Problem details → Return all lines below containing the word "illustrated".

Dataset extract →
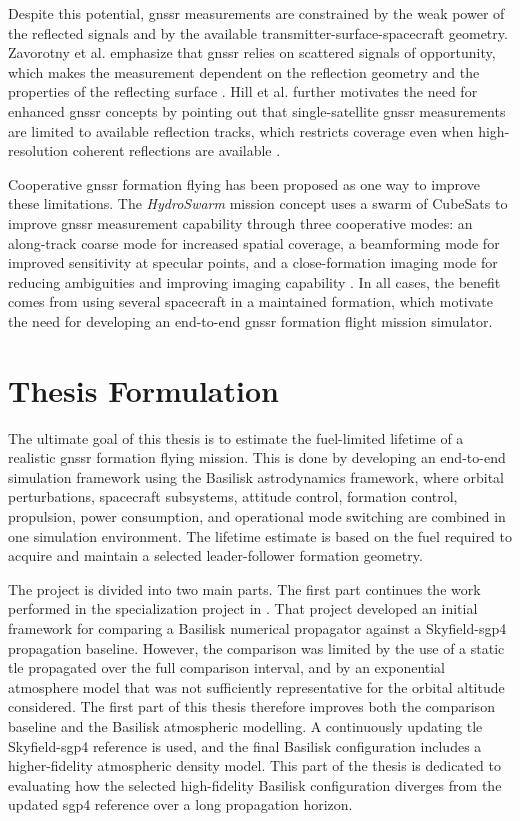 Despite this potential, \gls{gnssr} measurements are constrained by the weak power of the reflected signals and by the available transmitter-surface-spacecraft geometry. Zavorotny et al. emphasize that \gls{gnssr} relies on scattered signals of opportunity, which makes the measurement dependent on the reflection geometry and the properties of the reflecting surface \cite{zavorotny2014tutorial}. Hill et al. further motivates the need for enhanced \gls{gnssr} concepts by pointing out that single-satellite \gls{gnssr} measurements are limited to available reflection tracks, which restricts coverage even when high-resolution coherent reflections are available \cite{hill2025hydroswarm}.

Cooperative \gls{gnssr} formation flying has been proposed as one way to improve these limitations. The \textit{HydroSwarm} mission concept uses a swarm of CubeSats to improve \gls{gnssr} measurement capability through three cooperative modes: an along-track coarse mode for increased spatial coverage, a beamforming mode for improved sensitivity at specular points, and a close-formation imaging mode for reducing ambiguities and improving imaging capability \cite{hill2025hydroswarm}. In all cases, the benefit comes from using several spacecraft in a maintained formation, which motivate the need for developing an end-to-end \gls{gnssr} formation flight mission simulator. 



\clearpage
\section{Thesis Formulation}

The ultimate goal of this thesis is to estimate the fuel-limited lifetime of a realistic \gls{gnssr} formation flying mission. This is done by developing an end-to-end simulation framework using the Basilisk astrodynamics framework, where orbital perturbations, spacecraft subsystems, attitude control, formation control, propulsion, power consumption, and operational mode switching are combined in one simulation environment. The lifetime estimate is based on the fuel required to acquire and maintain a selected leader-follower formation geometry.

The project is divided into two main parts. The first part continues the work performed in the specialization project in \cite{hystad2025}. That project developed an initial framework for comparing a Basilisk numerical propagator against a Skyfield-\gls{sgp4} propagation baseline. However, the comparison was limited by the use of a static \gls{tle} propagated over the full comparison interval, and by an exponential atmosphere model that was not sufficiently representative for the orbital altitude considered. The first part of this thesis therefore improves both the comparison baseline and the Basilisk atmospheric modelling. A continuously updating \gls{tle} Skyfield-\gls{sgp4} reference is used, and the final Basilisk configuration includes a higher-fidelity atmospheric density model. This part of the thesis is dedicated to evaluating how the selected high-fidelity Basilisk configuration diverges from the updated \gls{sgp4} reference over a long propagation horizon.

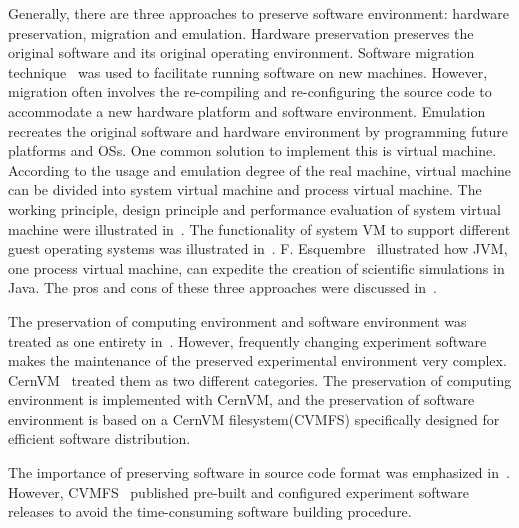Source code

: \documentclass[procedia]{easychair}
\begin{document}
Generally, there are three approaches to preserve software environment:
hardware preservation, migration and emulation.  Hardware
preservation preserves the original software and its original operating
environment. 
Software migration technique~\cite{cifuentes1996binary,mancl2001refactoring} was used to facilitate running software on new machines.
However, migration often involves the re-compiling and re-configuring
the source code to accommodate a new hardware platform and software environment.
Emulation recreates the original software and hardware environment by
programming future platforms and OSs. One common solution to implement this is
virtual machine. According to the usage and emulation degree of the real
machine, virtual machine can be divided into system virtual machine and process
virtual machine. 
The working principle, design principle and
performance evaluation of system virtual machine were illustrated in~\cite{goldberg1974survey, smith2005architecture}. 
The
functionality of system VM to support different guest operating systems was illustrated in~\cite{barham2003xen,kivity2007kvm,rosenblum1999vmware}.
F. Esquembre~\cite{esquembre2004easy} illustrated how JVM, one process virtual machine, can expedite the creation of
scientific simulations in Java. 
The pros and cons of these three approaches were discussed in~\cite{matthews2009towards,phelps2005no,hong2010software}.

The preservation of computing environment and software environment was treated as one entirety in~\cite{matthews2009towards,phelps2005no,hong2010software}. However, frequently changing experiment software makes the maintenance of the preserved experimental environment very complex. 
CernVM~\cite{buncic2010cernvm} treated them as two different categories. The preservation of computing environment is implemented with CernVM, and the preservation of software environment is based on a CernVM filesystem(CVMFS) specifically designed for efficient software distribution.

The importance of preserving software in source code format was emphasized in~\cite{zabolitzky2002preserving,castagne2013consider}. 
However, CVMFS~\cite{buncic2010cernvm} published pre-built and configured experiment software releases to avoid the time-consuming software building procedure. 
\end{document}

Finished exercise →
performance evaluation of system virtual machine were illustrated in~\cite{goldberg1974survey, smith2005architecture}. 
functionality of system VM to support different guest operating systems was illustrated in~\cite{barham2003xen,kivity2007kvm,rosenblum1999vmware}.
F. Esquembre~\cite{esquembre2004easy} illustrated how JVM, one process virtual machine, can expedite the creation of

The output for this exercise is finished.